Bergen, kendisine yönelik kezzaplı saldırının azmettiricisi Serbest'in, yakalanıp yedi yıl hapis cezası almasının ardından onunla ilişkisini sürdürdü Serbest'in 1988'de tahliye olması üzerine müzik ve sinemayı bıraktı. Ancak 1989 yılında eşinden boşandı ve yeniden çalışmaya başladı; eski eşi tarafından sürekli takip edildi. Son olarak "Yıllar Affetmez" adlı albümü çıkardı.
14 Ağustos 1989'u 15 Ağustos'a bağlayan gece, Adana'nın Pozantı ilçesinde boşandığı eşi tarafından kurşunlanarak öldürüldü. Memleketi Mersin'de Şehir Mezarlığı'na defnedildi. Saldırıda annesi Sabahat Çakır da yaralandı. Toroslar, Mersin'deki asri anıt mezarlık ziyarete açıktır.
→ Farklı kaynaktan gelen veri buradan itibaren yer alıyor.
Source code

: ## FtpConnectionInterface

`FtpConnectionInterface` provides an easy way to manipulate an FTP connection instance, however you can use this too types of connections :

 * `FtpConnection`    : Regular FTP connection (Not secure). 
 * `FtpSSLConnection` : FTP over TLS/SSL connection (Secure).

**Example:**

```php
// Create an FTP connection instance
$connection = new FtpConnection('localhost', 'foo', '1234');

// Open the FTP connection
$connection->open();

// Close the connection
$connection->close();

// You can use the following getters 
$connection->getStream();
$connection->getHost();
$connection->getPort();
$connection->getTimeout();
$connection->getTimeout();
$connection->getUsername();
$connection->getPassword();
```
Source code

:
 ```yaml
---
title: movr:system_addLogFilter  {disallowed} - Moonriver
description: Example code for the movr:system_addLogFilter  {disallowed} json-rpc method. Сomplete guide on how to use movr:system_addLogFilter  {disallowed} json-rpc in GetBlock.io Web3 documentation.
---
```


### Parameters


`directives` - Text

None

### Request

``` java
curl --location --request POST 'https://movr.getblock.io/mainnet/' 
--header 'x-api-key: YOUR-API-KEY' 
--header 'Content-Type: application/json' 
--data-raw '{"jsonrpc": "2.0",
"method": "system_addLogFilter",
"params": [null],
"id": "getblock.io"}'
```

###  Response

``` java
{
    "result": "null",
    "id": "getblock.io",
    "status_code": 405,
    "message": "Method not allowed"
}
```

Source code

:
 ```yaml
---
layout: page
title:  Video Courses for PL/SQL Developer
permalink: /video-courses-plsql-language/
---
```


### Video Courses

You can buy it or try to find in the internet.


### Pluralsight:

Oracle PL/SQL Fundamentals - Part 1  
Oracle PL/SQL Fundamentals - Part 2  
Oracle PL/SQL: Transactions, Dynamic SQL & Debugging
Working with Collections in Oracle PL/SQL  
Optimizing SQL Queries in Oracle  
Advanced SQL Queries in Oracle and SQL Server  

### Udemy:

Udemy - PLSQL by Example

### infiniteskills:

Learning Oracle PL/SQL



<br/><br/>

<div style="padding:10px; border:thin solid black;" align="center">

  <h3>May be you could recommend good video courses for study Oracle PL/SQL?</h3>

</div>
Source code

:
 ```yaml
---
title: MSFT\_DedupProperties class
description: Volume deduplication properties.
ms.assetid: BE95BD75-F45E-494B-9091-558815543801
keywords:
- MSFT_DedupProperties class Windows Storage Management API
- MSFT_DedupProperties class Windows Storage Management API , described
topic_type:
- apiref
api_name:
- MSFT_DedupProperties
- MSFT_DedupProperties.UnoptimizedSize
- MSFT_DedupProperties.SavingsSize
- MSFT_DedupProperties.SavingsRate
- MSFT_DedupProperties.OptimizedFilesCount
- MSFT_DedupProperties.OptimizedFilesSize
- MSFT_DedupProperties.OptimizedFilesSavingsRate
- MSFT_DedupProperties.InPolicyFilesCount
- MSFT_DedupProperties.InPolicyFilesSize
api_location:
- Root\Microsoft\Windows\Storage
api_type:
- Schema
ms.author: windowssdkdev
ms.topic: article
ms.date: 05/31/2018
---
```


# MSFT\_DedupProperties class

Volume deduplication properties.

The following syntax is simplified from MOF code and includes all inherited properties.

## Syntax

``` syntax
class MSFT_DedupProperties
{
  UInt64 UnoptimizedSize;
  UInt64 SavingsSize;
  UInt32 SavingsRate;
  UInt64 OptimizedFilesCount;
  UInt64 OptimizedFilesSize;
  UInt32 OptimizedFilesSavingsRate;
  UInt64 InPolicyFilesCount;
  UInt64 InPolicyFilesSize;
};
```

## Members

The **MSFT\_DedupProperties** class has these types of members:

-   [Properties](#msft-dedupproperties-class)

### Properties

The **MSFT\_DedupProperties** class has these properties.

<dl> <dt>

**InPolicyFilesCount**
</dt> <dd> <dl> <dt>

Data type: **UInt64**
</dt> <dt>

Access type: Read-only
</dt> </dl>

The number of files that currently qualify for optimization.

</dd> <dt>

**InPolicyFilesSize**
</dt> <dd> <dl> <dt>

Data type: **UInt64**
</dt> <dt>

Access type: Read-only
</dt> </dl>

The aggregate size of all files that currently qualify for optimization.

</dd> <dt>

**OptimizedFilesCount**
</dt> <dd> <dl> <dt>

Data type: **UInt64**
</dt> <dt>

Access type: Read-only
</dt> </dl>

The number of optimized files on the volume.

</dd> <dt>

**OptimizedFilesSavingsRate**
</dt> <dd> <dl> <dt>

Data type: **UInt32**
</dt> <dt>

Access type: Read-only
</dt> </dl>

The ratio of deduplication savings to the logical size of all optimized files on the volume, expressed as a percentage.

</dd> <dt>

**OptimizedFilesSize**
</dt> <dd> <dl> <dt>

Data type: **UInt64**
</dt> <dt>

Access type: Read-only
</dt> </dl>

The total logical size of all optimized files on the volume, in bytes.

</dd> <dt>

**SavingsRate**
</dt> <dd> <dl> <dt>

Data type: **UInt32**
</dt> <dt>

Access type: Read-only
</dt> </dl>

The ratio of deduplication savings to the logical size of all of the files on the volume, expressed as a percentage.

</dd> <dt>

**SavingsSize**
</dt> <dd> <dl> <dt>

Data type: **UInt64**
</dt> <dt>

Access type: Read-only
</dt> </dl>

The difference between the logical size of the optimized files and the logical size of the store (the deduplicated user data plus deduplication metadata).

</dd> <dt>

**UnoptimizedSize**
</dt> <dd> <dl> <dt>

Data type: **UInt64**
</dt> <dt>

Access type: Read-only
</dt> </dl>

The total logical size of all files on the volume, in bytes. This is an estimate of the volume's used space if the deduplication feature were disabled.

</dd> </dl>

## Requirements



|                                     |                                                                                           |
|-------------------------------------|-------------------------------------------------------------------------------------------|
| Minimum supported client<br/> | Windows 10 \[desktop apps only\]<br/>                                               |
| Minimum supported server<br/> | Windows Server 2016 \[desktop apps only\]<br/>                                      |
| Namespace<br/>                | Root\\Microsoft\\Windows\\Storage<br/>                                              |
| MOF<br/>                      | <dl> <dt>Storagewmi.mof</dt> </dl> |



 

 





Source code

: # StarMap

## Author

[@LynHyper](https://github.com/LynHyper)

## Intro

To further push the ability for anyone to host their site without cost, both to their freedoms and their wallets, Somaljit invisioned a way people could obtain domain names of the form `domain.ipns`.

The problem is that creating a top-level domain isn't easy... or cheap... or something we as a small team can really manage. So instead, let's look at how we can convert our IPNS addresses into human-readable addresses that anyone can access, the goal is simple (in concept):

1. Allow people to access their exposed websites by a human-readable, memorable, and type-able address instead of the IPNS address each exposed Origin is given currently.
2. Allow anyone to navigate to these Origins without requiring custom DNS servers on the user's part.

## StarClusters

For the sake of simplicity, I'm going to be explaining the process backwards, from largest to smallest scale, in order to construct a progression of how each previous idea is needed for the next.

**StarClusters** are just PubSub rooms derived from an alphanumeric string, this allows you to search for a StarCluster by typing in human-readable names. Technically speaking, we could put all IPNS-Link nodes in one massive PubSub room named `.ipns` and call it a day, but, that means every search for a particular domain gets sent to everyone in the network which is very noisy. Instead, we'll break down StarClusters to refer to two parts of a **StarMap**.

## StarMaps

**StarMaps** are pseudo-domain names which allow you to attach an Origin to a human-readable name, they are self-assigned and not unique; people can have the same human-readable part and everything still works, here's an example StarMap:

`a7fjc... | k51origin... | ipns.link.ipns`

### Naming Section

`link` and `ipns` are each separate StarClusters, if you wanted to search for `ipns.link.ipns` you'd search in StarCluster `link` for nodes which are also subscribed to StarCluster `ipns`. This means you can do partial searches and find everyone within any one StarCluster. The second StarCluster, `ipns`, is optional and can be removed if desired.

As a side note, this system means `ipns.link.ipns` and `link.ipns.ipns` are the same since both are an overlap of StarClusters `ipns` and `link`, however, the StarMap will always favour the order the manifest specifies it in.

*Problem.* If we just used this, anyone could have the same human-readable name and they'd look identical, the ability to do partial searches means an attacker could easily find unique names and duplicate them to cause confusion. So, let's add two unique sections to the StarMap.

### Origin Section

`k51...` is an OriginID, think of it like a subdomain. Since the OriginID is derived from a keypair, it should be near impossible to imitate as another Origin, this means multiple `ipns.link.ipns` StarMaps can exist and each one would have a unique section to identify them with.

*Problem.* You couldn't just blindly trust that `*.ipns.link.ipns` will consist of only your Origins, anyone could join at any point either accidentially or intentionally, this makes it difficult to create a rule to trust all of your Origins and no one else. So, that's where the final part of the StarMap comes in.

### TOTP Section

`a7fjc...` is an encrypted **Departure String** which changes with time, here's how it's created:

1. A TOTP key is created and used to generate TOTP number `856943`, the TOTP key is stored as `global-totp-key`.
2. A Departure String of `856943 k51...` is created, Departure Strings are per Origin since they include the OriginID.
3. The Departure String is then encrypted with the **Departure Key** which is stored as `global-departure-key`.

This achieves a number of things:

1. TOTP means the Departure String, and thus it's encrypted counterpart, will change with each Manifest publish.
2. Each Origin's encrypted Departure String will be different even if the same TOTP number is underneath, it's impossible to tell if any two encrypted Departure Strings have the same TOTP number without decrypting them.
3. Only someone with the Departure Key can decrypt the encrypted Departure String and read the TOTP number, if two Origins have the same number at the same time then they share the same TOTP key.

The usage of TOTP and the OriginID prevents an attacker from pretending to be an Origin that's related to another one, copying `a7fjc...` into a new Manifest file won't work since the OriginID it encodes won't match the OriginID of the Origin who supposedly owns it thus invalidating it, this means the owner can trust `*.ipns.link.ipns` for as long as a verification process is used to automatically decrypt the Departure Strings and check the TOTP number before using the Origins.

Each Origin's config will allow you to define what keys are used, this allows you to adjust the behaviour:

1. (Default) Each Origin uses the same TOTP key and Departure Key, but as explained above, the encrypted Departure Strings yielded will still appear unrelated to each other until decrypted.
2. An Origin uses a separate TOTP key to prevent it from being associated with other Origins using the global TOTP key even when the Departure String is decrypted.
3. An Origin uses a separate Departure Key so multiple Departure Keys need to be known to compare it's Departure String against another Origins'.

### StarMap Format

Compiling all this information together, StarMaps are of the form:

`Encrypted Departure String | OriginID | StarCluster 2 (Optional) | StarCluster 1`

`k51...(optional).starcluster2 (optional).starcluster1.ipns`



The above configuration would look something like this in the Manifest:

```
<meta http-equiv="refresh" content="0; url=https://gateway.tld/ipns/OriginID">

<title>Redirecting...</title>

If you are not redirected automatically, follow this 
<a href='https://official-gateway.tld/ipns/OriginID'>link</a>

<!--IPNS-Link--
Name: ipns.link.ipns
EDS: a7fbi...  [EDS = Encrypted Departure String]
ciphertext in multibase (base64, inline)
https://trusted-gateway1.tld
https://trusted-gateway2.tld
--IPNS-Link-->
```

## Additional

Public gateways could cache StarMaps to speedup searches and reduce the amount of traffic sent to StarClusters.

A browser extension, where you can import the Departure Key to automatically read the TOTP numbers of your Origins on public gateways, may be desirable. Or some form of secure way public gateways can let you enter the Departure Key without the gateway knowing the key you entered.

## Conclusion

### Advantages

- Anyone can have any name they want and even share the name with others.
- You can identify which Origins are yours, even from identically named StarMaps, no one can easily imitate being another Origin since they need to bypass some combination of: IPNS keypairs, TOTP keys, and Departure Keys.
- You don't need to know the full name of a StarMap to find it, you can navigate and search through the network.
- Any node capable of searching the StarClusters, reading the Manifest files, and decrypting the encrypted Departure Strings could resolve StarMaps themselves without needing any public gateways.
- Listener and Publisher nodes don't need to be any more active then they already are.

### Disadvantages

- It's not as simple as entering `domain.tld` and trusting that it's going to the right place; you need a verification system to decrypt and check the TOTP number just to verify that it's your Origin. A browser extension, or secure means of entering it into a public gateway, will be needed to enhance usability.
Cinayetten sonra yurtdışına kaçan katil Almanya‘da yakalanıp; 15 yıla mahkûm olmuştur. Cezası iyi halden 3 yıla indirilen katil, Almanya ve Türkiye'deki 16 aylık tutukluluk süresi göz önüne alınarak 7 ay hapis cezası almıştır.
Mezarı:
Bergen'in Mersin'de bulunan mezarı.
Sanatçının mezarı Mersin'de bulunmaktadır ve katilin tehditleri nedeniyle 6 kilitli bir kafesle korunmaktadır. Kardeşi bu durumla ilgili şöyle demiştir: "O adam, 32 yıl önce Belgin'i öldürmeden, gecenin ikisinde arardı telefonla "Kemiklerini size bırakmayacağım, onu öldüreceğim" derdi. Annem o mezara o kafesi onun için yaptırdı."